OK, it’s Friday, we’re all tired and in need of a pick-me-up. What better to lift our spirits than a round-up of the assorted cute fluffy friends who have played crucial roles in academia? From a co-authoring cat to a terrier journal editor – let’s go!
Scioto the dog
Scioto, a lab labrador (apparently it’s a thing), has been demoted from ‘good boy’ status since he made a meal of his human Dr. Karen Jones’ PhD in interdisciplinary neuroscience.
Poor Dr. Jones came home to find Scioto wiggling happily, apparently proud of the achievement of ruining his human’s achievement.
Luckily, the destroyed version had contained an error, and Dr. Jones had already received a corrected official diploma from the university before Scioto went to work. Still, Twitter had a field day with the puns (including renaming the doctorate the ‘dog tore it’).
F.D.C. Willard the cat
Chester the cat had a sweet life living with Professor Jack H. Hetherington, a physicist at Michigan State University. But, unsatisfied with the life of a domestic cat, Chester decided to co-author with his human.
OK, maybe not. But Prof. Hetherington wanted to use the royal ‘we’ instead of what he considered the inelegant ‘I’ in his papers, and so he needed a co-author to make the pronoun fit.
Chester was up to the challenge. With a quick re-branding, Chester became Felix Domesticus Chester Willard (Willard having been his father’s name). F.D.C. Willard, for short, appeared as a co-author on a highly cited 1975 paper in the prestigious journal Physical Review Letters.
The ruse was quickly uncovered, and everyone had a good laugh. Chester enjoyed a life of academic celebrity, even ‘signing’ copies of the article with his paw print.
Dr. Olivia Doll
Dr. Olivia Doll is a Staffordshire terrier, journal reviewer, and hero for our times. Her human Mike Daube, a Perth-based public health expert, had suspicions about some journals he thought might be predatory publishers.
As a test, he decided to see if the journals would accept an unqualified editor. He devised a CV for his dog Ollie; renaming her Dr. Olivia Doll, and citing her ‘credentials’ as a senior lecturer at a made-up veterinary science institution. (Her research interests, Mike decided, would include “the role of domestic canines in promoting optimal mental health in ageing males” and “the benefits of abdominal massage for medium-sized canines.”)

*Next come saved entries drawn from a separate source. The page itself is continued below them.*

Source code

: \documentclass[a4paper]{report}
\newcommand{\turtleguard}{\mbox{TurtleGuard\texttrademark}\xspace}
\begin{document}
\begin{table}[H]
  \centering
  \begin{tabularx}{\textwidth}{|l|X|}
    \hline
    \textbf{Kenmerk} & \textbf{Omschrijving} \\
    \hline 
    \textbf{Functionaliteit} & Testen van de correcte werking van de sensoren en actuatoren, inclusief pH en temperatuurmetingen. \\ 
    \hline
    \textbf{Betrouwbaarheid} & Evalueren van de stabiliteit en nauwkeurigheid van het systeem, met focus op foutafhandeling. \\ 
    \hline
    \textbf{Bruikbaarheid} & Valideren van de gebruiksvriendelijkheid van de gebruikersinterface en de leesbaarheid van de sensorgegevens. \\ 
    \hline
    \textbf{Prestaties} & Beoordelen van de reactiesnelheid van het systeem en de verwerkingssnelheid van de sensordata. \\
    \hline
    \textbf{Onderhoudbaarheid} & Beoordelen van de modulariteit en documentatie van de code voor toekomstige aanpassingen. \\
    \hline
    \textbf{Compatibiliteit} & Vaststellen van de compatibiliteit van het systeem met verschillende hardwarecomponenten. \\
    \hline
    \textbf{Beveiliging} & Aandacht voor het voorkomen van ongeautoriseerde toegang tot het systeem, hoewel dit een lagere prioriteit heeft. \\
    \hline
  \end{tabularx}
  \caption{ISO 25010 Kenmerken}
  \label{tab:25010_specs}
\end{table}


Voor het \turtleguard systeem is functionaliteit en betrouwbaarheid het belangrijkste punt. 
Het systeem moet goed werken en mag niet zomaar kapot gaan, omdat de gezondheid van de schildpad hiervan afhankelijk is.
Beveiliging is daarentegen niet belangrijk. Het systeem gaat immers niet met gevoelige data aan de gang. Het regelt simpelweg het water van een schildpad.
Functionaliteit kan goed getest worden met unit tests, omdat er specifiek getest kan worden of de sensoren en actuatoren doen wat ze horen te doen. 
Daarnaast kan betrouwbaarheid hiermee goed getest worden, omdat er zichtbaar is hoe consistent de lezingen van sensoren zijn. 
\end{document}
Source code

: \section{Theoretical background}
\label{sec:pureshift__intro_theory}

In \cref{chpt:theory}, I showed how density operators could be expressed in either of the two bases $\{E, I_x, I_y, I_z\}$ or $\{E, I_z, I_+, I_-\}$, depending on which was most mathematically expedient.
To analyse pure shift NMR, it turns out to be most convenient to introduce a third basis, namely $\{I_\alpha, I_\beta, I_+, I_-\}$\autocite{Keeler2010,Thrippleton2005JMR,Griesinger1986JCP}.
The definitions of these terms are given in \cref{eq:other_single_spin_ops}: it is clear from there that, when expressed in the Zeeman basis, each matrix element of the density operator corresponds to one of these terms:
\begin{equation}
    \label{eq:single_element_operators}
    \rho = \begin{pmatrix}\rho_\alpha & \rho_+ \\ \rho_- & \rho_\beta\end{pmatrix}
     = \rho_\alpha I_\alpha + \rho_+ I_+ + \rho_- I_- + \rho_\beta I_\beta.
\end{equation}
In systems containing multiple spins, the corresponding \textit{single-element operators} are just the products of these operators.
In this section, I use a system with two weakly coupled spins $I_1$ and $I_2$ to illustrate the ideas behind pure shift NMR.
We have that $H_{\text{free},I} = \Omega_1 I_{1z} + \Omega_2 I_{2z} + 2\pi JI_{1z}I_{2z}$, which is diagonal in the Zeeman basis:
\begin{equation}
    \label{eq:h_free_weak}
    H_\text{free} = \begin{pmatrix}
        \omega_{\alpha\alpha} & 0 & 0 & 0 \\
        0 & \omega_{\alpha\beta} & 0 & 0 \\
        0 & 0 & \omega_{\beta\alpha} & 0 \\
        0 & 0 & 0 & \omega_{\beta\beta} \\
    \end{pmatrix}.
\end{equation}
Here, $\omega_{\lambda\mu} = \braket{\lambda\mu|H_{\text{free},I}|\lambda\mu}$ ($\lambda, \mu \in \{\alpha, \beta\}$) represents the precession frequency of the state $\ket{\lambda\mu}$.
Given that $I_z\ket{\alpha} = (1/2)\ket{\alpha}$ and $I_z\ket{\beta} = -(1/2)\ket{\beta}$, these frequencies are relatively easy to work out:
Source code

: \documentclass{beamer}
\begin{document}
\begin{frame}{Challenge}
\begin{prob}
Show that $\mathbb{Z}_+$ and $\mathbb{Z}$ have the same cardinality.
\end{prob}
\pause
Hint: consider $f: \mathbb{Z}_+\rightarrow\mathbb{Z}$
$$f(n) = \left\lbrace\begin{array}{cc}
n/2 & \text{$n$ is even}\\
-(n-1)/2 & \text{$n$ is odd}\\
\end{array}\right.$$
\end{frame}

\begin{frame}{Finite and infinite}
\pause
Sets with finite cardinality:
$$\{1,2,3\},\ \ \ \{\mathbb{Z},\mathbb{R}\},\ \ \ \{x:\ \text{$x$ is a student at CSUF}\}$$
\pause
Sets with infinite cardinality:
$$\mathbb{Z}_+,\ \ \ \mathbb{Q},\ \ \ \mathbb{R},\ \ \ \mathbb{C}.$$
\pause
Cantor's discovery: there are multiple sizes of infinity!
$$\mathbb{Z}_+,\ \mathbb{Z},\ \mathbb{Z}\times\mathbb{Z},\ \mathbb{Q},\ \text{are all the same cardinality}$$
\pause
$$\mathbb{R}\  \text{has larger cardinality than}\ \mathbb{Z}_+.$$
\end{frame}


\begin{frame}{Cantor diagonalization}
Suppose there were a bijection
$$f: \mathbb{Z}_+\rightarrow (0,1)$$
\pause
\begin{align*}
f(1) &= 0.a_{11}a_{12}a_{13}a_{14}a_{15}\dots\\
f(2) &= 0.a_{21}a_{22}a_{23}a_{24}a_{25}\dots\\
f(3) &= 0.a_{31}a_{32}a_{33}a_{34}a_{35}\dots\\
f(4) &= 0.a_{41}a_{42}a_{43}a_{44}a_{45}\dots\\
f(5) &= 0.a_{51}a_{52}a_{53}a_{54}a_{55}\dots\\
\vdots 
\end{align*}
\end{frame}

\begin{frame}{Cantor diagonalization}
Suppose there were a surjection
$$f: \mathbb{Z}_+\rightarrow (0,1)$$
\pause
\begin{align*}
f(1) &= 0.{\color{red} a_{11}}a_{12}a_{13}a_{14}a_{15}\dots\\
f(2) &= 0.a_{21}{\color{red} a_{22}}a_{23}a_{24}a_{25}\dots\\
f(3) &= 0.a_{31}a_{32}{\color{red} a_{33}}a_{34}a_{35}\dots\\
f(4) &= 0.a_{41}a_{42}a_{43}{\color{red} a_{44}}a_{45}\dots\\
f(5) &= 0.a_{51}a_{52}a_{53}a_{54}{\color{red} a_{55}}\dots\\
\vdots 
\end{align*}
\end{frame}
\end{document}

Daube sent the CV out to several journals he suspected of being less than legitimate, and sure enough, Ollie is now on the editorial board of no less than seven predatory journals. Here’s hoping her diligent review work is appropriately compensated with plenty of treats and chew toys.
Lisio the cat
Lisio was not at all content to let Polish academic Dr. Jerzy Targalski hog the spotlight. In a recent televised interview, Lisio jumped on his shoulders as he discussed the removal of a Polish Supreme Court judge. Lisio tried to express an opinion on the matter with complex movements of the tail, but like a true academic, Dr. Targalski kept on going.